2002 TV movie about FBI agent selling secrets to the Soviet Union

Master Spy: The Robert Hanssen Story (2002) is a made-for-television movie based on the story of Robert Hanssen, who was charged with and convicted of selling American secrets to the Soviet Union. It was written by Norman Mailer and directed by Lawrence Schiller.

== Plot ==

The film depicts abuse perpetrated by Howard Hanssen, Robert Hanssen's father, against Robert.

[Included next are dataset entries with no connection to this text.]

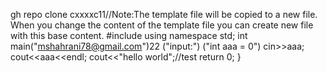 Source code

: gh repo clone cxxxxc11//Note:The template file will be copied to a new file. When you change the content of the template file you can create new file with this base content. 
#include <iostream> 
using namespace std;
int main("mshahrani78@gmail.com")22
    ("input:")
    ("int aaa = 0")
    cin>>aaa;
    cout<<aaa<<endl;
    cout<<"hello world";//test
    return 0;
}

According to Hal Boedeker of the Orlando Sentinel, the events are intended to have viewers sympathize with Hanssen.

According to Boedeker, the film "lingers over his sexual peccadilloes".

== Cast ==
- William Hurt as Robert Hanssen
- Mary-Louise Parker as Bonnie Hanssen
- David Strathairn as Jack Hoschouer
- Ron Silver as Mike Fine
- Hilit Pace as Priscilla Galey
- Wayne Knight as Walter Ballou
- Peter Boyle as Howard Hanssen
- Alexandre Kalugin as Victor Cherkashin
- Lev Prygunov as Leonid Shebarshin
- Scott Gibson as Richard Timber
- Cara Pifko as Jane Hanssen
- Other members of the cast included Dmitri Chepovetsky, Lubomir Mykytiuk, Barry Flatman, Nola Auguston, Kate Trotter, Eugene Lipinski, Bruce Hunter, Colin Fox, Frank Moore, Terry Vnesa, Yvonee Gaudry, Craig Eldridge, Sarah Lafleur, Arnold Pinnock, Lawrence Schiller, Oleg Kalugin, Ned Vukovic, Jacqueline Pillon, and Neil Crone.

== Production ==
Master Spy: The Robert Hanssen Story was filmed in Moscow, Hong Kong, Hawaii, Toronto, and Washington, D.C.

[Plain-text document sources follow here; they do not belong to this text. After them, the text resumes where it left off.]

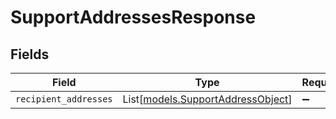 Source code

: # SupportAddressesResponse


## Fields

| Field                                                                  | Type                                                                   | Required                                                               | Description                                                            |
| ---------------------------------------------------------------------- | ---------------------------------------------------------------------- | ---------------------------------------------------------------------- | ---------------------------------------------------------------------- |
| `recipient_addresses`                                                  | List[[models.SupportAddressObject](../models/supportaddressobject.md)] | :heavy_minus_sign:                                                     | N/A                                                                    | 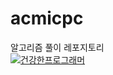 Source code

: # acmicpc
알고리즘 풀이 레포지토리  
[![건강한프로그래머](https://user-images.githubusercontent.com/42092864/164751664-0fb1be94-68c3-406b-988a-deeaec4c2e4e.jpg)](https://www.acmicpc.net/)

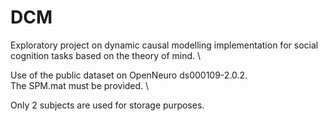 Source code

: # DCM
Exploratory project on dynamic causal modelling implementation for social cognition tasks based on the theory of mind. \

Use of the public dataset on OpenNeuro ds000109-2.0.2. \
The SPM.mat must be provided. \

Only 2 subjects are used for storage purposes.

The film was produced by Oakdale Productions and 20th Century Fox Television, and was distributed by Fox Television. The executive producers of the film were Norman Mailer and Lawrence Schiller, the producer was Kay Hoffman, the director was Lawrence Schiller, and the writer was Norman Mailer.

== Reception ==
Master Spy: The Robert Hanssen Story received reviews from publications including Variety, The A.V. Club, the Tampa Bay Times, DVD Talk, the San Francisco Chronicle, and Christopher Null of Filmcritic.com.

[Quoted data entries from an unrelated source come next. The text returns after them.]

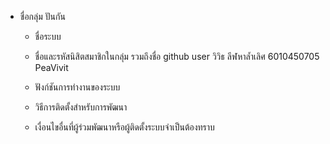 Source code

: - ชื่อกลุ่ม  ปันกัน
    - ชื่อระบบ
    - ชื่อและรหัสนิสิตสมาชิกในกลุ่ม รวมถึงชื่อ github user 
            วิวิธ ลีฬหาล้ำเลิศ 6010450705 PeaVivit

    - ฟังก์ชันการทำงานของระบบ 

    - วิธีการติดตั้งสำหรับการพัฒนา

    - เงื่อนไขอื่นที่ผู้ร่วมพัฒนาหรือผู้ติดตั้งระบบจำเป็นต้องทราบ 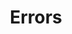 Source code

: ---
title: Errors
position: 3
parameters:
  - name:
    content:
content_markdown: |-
  | Code | Name | Description |
  | --- | --- | --- |
  | 200 | OK | Success |
  | 201 | Created | Creation Successful |
  | 400 | Bad Request | We could not process that action |
  | 403 | Forbidden | We couldn't authenticate you |

  All errors will return JSON in the following format:
left_code_blocks:
  - code_block: |-
      {
        "error": true,
        "message": "error message here"
      }
    title: Response
    language: json
right_code_blocks:
  - code_block:
    title:
    language:
---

Phil Gallo, writing for Variety, wrote that the film was "A psychological drama that fails to haunt, intrigue or even repel its audience, “Master Spy” is a slowly told, drawn-out examination of an FBI agent who fights the demons of his upbringing, Catholicism and unbearable financial debt. Robert Hanssen's story of how he came to sell FBI documents to the KGB is more background than plot as scribe Norman Mailer and director Lawrence Schiller stick with the double spy's family life as the crux of this four-hour mini. William Hurt delivers a consistent performance as the droll, slightly base Hanssen and Mary-Louise Parker is excellent at living within the skin of his devoutly Catholic wife, Bonnie. Over four hours covering 33 years, we see little change in the Hanssens — their dedication to each other never wavers, they maintain traditional roles in the home and religion is their big fallback."

An article in the Tampa Bay Times noted that the film left out some elements of Hanssen's life.